A Sept. 7 Daily Mail UK article featured the latest efforts by Professor of Biology John Hafernik, Assistant Professor of Biology Andrew Zink and graduate students' use of miniature transmitters to understand the parasitized bees that exhibit zombie-like behavior. "We are also interested in knowing if parasitized foragers are the recipients of aggression by other workers, for example if they're expelled from the hive, or if parasitized foragers behave in ways that disrupt hive productivity," Zink said. On the widespread public interest, Hafernik said, "Our study got picked up on zombie discussion boards, and zombie blogs. And for the most part the discussion was all very respectful and zombie lovers were interested."

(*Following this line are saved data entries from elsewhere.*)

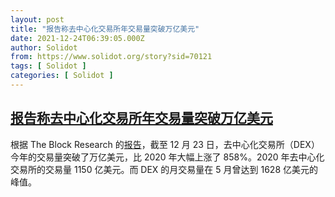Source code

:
 ```yaml
---
layout: post
title: "报告称去中心化交易所年交易量突破万亿美元"
date: 2021-12-24T06:39:05.000Z
author: Solidot
from: https://www.solidot.org/story?sid=70121
tags: [ Solidot ]
categories: [ Solidot ]
---
```

<!--1640327945000-->
[报告称去中心化交易所年交易量突破万亿美元](https://www.solidot.org/story?sid=70121)
------

<div>
根据 The Block Research 的<a href="https://www.theblockcrypto.com/linked/128500/decentralized-exchanges-saw-over-1-trillion-in-trading-volume-this-year">报告</a>，截至 12 月 23 日，去中心化交易所（DEX）今年的交易量突破了万亿美元，比 2020 年大幅上涨了 858%。2020 年去中心化交易所的交易量 1150 亿美元。而 DEX 的月交易量在 5 月曾达到 1628 亿美元的峰值。
</div>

Geosciences Lecturer Jan Null commented for a Sept. 6 San Francisco Chronicle report on an "El Niño" weather pattern prediction for this winter and a recent spectacular sunset. "It's, like, roll the dice. Farmers will probably say it'll be wetter than normal, but there's no way to know," Null said. "We get our best sunsets with some clouds, and when it's clear down to the horizon for the sun to shine through."
Big bangs theory
Professor and Chair of Cinema Daniel Bernardi commented on the current popularity of action movies for a Sept. 5 Arizona Republic article. "The major studios are returning to the action films as a vehicle to compete with television, mobile media, DVD, cable, etc. They want to fill theaters," Bernardi said. "And they want the ancillary markets, including DVD, cable, television, etc. Action films also do very well overseas, where the studios tend to make the most money over time."